Power

My Favorite Books by Women of Color to Read This Summer

My favorites include The True Queen, which deftly blends the drawing room politics of a Jane Austen novel with sorcery, race, colonialism, and imperialism.

[Photo: Three books lay on top of one another in a pile.]
These are some of the titles that have carried me through spring days, both sunny and soggy. Scribner and Little, Brown Book Group

Reading has always been my respite from the turbulence (and sometimes terror) of the news cycle. In 2015, I challenged myself to read 50 books by women of color—a challenge that I’m pleased to say that I’ve successfully met each year.

Last year, I decided to share some of the books that have brought me needed joy as I’ve reported on stories of violence, resilience, and resistance in the nation’s jails and prisons. I’m doing so again this year and hope that some of my suggestions bring joy (and diversity) to your reading list as well.

I’ve read 19 books by women of color so far. You can find my first round-up here. These are some of the titles that have carried me through spring days, both sunny and soggy.

Zen Cho, The True Queen

As I mentioned in my last round-up, I’ve been eagerly awaiting The True Queen ever since I finished Cho’s debut novel Sorcerer to the Crown, a mix of fantasy, sorcery, race (and racism), and imperialism set in regency England. I tore through the 384-page book in one day and my only complaint is that I wish it were longer.

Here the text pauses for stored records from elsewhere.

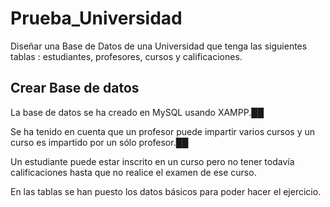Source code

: # Prueba_Universidad

Diseñar una Base de Datos de una Universidad que tenga las siguientes tablas : estudiantes, profesores, cursos y calificaciones.

## Crear Base de datos
La base de datos se ha creado en MySQL usando XAMPP.██ 

Se ha tenido en cuenta que un profesor puede impartir varios cursos y un curso es impartido por un sólo profesor.██ 

Un estudiante puede estar inscrito en un curso pero no tener todavía calificaciones hasta que no realice el examen de ese curso.  

En las tablas se han puesto los datos básicos para poder hacer el ejercicio.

The True Queen begins in Janda Baik, a small village in what is now Malaysia. But, as Cho reminded me a few years ago, Malaysia did not exist as a country until 1963. The novel’s Janda Baik (not to be confused with the actual Janda Baik, which is 30 kilometers from the capitol) is a rural area under the protection of the Mak Genggang, considered the region’s foremost witch. Included in Mak Genggang’s ever-shifting household of other witches, apprentices, servants, poor people, and lamiae (women who become mythical beasts that eat children) are Muna and Sakti, sisters who had washed up on a nearby shore years earlier with no memories. Sakti, with her magical abilities, becomes an apprentice; Muna, who has none, works in the kitchen.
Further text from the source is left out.